It appears that the Donohue enthusiasm is embarrassing to the f-ball program. GDF has some cleaning up to do. Pitt and Cuse obviously have great b-ball traditions that will give a shot in the arm to the ACC and be great for BC b-ball. The excitement could carry over to f-ball.

Mr. Tambourine MAn said...

I think the comparison to Spaz has made everyone a little overly optimistic on Donahue. I love his attitude, I love his style of play, but we have no idea whether he can recruit or coach with his own targeted players. We beat a Division II team by 4 points.

I'll add the following. Read through that Donahue piece, and notice some of his negative comments regarding his players, for example, the implication that last years team would not commit to defense (thus, our poor defense did not have anything to do with his coaching). If Spaz made a similar comment he'd be killed. I don't say this to bash Donahue, but he clearly realizes the importance of media relations, something that Spaz doesn't seem to get. A little openness and warmth can buy you some breathing room, Spaz on the other hand seems to have somehow kept the Globe and Herald on board, but did little to endear himself to the regular fan. That may have working in a pre-internet time, but its not enough now and I think it will cost him his job.

Walter said...

I agree Rob. Steve Donahue has done nothing wrong - but that doesn't mean he's a golden coach or anything yet.

People are overlooking the fact that the same qualities which made Spaz endearing in his first successful season are now being used against him. The results on the field or the court are always more important than the coach's style, and pretty much the results validate whatever contradicting styles there may be.

This should be a telling season for Donahue; I have confidence in him and think we'll be okay.

However, I also never thought we could possibly be 2-7 in fb this year.

Big Jack Krack said...

BC Basketball will be exciting, etc. - but this shapes up to be a very tough year. Get ready. It may be tough for 2-4 years at least.

EL MIZ said...

walter, what qualities made spaz "endearing" in his first season?

CALVIN LAI said...

I agree with the comments that perhaps we're getting too psyched about hoops before we even see any results. But with the current state of the football program, you still have to appreciate Donahue attributes like passion, competitiveness, work ethic, and vision. Sounds like they went through a lot of NCAA ordeals to get Heckmann. I think that kind of determination says a lot.

Even though we played a Div II school in exhibition, I liked seeing Clifford's scoring ability, the fact that Heckmann got to the line going 8-10, and Cahill in the box score! Didn't realize he's back! Solid contributor and hopefully a solid leader for our young squad.

Walter said...

He was endearing in that stoic, sort of cold but cool kind of way. Tough. Frank. (no pun intended?)

Jags was more prone to fits of emotion (that I really enjoyed) but when Spaz was hired it wasn't universally criticized the way you think it might have been based on the way people talk now. Sure, it was unexciting, but it wasn't a bad decision at the time.

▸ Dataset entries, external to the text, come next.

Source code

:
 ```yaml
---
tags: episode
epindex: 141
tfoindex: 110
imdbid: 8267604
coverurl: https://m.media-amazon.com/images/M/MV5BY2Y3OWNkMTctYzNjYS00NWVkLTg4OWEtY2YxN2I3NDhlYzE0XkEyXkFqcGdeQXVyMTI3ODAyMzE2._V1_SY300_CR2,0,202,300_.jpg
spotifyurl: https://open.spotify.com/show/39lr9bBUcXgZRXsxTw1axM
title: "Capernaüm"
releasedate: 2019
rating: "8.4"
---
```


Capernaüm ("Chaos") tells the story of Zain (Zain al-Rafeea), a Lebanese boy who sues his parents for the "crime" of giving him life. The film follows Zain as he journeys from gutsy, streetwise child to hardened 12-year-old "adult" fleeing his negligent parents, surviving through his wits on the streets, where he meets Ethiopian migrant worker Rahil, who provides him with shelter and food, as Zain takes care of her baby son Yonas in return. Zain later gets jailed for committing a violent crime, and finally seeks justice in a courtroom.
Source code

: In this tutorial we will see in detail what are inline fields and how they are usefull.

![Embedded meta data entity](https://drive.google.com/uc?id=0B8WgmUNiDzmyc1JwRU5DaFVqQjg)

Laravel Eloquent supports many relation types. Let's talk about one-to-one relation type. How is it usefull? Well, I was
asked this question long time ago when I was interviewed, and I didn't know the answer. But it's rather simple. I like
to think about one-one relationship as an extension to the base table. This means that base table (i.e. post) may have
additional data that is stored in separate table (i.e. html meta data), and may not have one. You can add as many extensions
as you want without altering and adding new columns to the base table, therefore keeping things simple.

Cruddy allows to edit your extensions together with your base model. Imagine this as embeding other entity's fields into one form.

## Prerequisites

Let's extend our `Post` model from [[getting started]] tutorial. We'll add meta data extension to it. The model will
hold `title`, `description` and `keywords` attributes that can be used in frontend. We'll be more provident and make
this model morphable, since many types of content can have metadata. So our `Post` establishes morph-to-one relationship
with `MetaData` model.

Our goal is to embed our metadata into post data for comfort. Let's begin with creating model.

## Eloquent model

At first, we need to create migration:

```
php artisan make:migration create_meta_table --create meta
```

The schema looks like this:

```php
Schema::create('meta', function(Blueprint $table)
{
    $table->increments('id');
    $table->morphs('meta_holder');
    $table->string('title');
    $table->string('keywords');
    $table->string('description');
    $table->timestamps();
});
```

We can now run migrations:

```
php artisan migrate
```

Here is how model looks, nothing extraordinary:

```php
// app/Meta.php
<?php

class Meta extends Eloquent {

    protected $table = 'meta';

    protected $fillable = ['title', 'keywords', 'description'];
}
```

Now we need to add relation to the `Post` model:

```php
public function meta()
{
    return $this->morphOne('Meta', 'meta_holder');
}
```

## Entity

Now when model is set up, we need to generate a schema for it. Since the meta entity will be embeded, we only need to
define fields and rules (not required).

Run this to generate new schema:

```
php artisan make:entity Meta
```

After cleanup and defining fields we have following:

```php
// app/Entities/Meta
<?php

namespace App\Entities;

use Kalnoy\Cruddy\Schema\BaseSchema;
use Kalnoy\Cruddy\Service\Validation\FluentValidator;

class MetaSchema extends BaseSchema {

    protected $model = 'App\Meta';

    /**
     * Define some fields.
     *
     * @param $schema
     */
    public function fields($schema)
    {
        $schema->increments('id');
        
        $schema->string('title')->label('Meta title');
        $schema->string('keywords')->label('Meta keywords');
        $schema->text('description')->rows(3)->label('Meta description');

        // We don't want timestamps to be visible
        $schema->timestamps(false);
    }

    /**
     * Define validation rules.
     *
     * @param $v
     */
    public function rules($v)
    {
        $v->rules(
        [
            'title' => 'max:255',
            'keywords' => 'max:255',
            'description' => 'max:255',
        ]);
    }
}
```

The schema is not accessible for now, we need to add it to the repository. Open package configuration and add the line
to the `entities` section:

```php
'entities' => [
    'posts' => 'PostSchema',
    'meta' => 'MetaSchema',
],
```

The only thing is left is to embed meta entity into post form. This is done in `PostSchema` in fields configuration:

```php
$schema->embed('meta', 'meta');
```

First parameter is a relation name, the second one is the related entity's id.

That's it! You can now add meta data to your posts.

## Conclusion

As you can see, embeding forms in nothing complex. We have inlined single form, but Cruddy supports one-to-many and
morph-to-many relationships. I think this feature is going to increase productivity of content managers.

The same thing happened to Al Skinner. Everyone loved that ad he had for that men's warehouse or whatever. Suddenly the team's not performing up to expectations and he's unemotional and doesn't care about the team. And this was a coach that won national coach of the year.

Knucklehead said...

If Donahue applies the same logic and recruiting practices at Boston College as he did at Cornell then Boston College will be all right.

He won three conference titles, three NCAA tournaments, and had a nice sweet 16 run. In a league dominated by Penn and Princeton.

We should be in good shape

mod10aeagle said...

As long as a team is improving, a majority of fans will support a coach, even in a "rebuilding" phase (i.e. "losing"). Skinner and Spaz both committed the fatal error of continued regression. Add "stoic" to that, and people get angry.